苏折说:“既然得来如此不易,有何理由不加珍惜。眼下走到了这一步,也不在乎再多这么点阻碍和困难。只要你不松开我的手便好。”
他的话一个字一个字地钳进她的心上,让她感觉到一股从凉润到温暖火热的柔软,似流淌进了她的骨血里。
头顶传来大内高手匆匆而过、四处搜寻的脚步声,沈娴突然间真的感觉,只要她握紧苏折牵着她的手,便没什么比这更紧迫的事了。
苏折打开最后一道暗门,他们已经到达了船只的最底部。就着昏暗的光线,船只还不是很稳固,因而下方荡出一片滚滚波涛。
上面游人的慌乱叫声仍此起彼伏,整个船上乱成一团。
苏折看了看沈娴,道:“跳吗?”
沈娴紧了紧他的手,点头。
当那些大内高手一间间房地搜寻的时候,暗门下两人已携手跳进了下面的滚滚波涛里。
还剩下楼上最后一间房,大内高手一脚踢开了房门,进去一看,室内空无一人。只不过屏风上挂着一件黑衣,上面一股血气。

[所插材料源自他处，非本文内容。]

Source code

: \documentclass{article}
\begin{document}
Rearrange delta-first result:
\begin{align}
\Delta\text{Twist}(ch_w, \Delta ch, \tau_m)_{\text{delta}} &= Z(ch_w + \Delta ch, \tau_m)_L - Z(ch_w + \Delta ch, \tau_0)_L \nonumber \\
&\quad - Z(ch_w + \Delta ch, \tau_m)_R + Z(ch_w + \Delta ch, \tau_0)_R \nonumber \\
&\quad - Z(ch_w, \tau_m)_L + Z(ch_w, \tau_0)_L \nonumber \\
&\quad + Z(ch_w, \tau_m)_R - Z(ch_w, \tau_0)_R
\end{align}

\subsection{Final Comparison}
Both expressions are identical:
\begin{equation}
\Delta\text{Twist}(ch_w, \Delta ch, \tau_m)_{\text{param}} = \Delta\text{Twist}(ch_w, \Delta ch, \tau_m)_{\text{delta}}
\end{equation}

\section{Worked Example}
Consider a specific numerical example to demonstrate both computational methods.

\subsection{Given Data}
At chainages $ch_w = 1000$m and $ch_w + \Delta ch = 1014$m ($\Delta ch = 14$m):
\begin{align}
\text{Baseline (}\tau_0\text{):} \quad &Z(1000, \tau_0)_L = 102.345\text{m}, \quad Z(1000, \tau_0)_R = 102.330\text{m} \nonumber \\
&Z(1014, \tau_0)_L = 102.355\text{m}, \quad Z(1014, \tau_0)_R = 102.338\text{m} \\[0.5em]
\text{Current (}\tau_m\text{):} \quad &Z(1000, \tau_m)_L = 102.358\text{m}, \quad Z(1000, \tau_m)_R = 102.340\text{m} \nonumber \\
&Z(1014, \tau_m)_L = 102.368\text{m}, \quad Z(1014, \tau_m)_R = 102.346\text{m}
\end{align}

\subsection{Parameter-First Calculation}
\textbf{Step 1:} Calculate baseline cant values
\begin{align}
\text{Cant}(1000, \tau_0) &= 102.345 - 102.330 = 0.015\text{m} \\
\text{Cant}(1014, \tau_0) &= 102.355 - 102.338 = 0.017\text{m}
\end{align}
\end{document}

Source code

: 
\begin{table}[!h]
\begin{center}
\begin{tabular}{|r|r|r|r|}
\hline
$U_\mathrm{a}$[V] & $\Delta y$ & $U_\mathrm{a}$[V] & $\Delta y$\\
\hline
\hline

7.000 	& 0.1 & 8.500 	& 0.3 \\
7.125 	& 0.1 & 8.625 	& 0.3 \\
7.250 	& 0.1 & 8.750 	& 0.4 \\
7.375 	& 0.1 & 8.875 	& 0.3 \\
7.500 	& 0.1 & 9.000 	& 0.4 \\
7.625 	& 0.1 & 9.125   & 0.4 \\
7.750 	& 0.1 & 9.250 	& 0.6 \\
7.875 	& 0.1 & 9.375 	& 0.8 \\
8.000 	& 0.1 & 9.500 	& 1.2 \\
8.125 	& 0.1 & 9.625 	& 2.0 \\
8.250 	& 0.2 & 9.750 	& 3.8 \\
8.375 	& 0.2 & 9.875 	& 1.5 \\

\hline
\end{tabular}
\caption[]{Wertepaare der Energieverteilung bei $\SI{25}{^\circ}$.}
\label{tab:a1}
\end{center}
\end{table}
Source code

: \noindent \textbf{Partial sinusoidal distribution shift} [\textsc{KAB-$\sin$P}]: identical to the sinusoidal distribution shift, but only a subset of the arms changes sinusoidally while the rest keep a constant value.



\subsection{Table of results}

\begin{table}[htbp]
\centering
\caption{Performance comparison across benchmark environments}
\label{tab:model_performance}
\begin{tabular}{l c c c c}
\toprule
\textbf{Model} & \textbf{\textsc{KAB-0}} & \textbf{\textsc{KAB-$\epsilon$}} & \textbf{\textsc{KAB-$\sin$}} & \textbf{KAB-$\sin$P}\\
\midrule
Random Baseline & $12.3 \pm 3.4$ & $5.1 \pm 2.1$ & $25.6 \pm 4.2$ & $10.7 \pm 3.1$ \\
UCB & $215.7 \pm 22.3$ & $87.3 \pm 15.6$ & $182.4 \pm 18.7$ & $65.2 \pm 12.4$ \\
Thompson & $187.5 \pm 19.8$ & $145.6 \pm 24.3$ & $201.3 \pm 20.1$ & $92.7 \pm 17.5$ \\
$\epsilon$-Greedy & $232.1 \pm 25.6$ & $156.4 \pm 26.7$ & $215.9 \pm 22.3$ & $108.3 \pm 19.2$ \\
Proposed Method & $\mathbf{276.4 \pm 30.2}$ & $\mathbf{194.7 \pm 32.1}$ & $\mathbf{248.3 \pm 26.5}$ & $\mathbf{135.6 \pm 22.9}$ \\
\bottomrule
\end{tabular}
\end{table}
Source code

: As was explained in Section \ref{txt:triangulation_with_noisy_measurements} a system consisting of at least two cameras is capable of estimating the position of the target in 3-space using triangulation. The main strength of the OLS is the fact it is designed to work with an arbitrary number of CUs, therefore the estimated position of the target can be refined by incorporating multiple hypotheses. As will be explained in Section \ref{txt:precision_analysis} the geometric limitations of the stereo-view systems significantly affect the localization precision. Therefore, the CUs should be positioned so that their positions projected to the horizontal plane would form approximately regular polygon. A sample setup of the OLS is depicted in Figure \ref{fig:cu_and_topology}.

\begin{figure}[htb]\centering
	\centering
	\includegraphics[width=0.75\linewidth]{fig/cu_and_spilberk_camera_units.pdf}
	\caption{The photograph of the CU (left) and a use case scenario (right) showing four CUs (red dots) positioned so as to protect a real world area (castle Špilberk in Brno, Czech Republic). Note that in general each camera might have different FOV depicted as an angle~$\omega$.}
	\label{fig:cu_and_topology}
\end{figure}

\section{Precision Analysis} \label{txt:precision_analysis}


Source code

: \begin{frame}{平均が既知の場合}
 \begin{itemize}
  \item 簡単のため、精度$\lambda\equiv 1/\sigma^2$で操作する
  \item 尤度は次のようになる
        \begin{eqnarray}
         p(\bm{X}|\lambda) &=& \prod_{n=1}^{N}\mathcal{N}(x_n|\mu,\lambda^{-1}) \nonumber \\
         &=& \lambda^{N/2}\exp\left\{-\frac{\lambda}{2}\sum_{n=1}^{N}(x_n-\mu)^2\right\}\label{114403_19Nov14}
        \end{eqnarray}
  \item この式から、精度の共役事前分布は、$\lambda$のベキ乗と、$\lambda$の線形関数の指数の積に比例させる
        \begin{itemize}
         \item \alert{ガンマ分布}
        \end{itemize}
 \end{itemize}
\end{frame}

为首的抓住那黑衣,眼神锐利,道:“他们一定还在这船上,再给我仔细搜!给我看着点水上,如有人敢跳下河逃走,杀无赦!”
这船就处在河中央,河水能容纳这样的大船,水势必是很深的,贸然跳下去很有两分凶险。
从他们上船到现在,应该还没有一个人有胆量跳下河去。甲板前后,都有大内高手守着,谁都不敢轻举妄动。
只是两人从暗门直接跳下船只正下方的河水中去,这些大内高手根本发现不了。
这夜里翻滚的河水,在这春深时节,还透着入骨的冰凉。沈娴来不及吸口凉气,就整个人被河水淹没。
她和苏折交握的手始终没有放开。
在水里沉浮了一阵,两人才游到船舷下方的边缘处,勘勘冒出头呼吸几口新鲜空气。
沈娴抬头望向对岸,距离岸边还有许长的距离。
她要和苏折悄无声息地游到那对岸去,中途不能在水面冒出头,否则就有被发现的危险。
苏折递给她一根竹节,凉薄的手指捋了捋她鬓边的湿发,轻声道:“准备好了吗?”
沈娴把竹节含在嘴里,缓缓沉到了水下去。苏折亦是如此。
两人在水波荡漾中,一点一点朝对岸靠近。
船上的灯火洒落在水面上,漾开破碎熹微的光泽。
只是还不等顺利游到岸边,那对岸便有大队大队的官兵涌来,把两岸围了起来。
在这样的情况下,沈娴和苏折怎能轻易上岸。
两人便游到杨柳枝条伸入水中的地方掩藏起来。只在水面上露出一小截竹节呼吸空气,在柳枝的混淆下极难被察觉。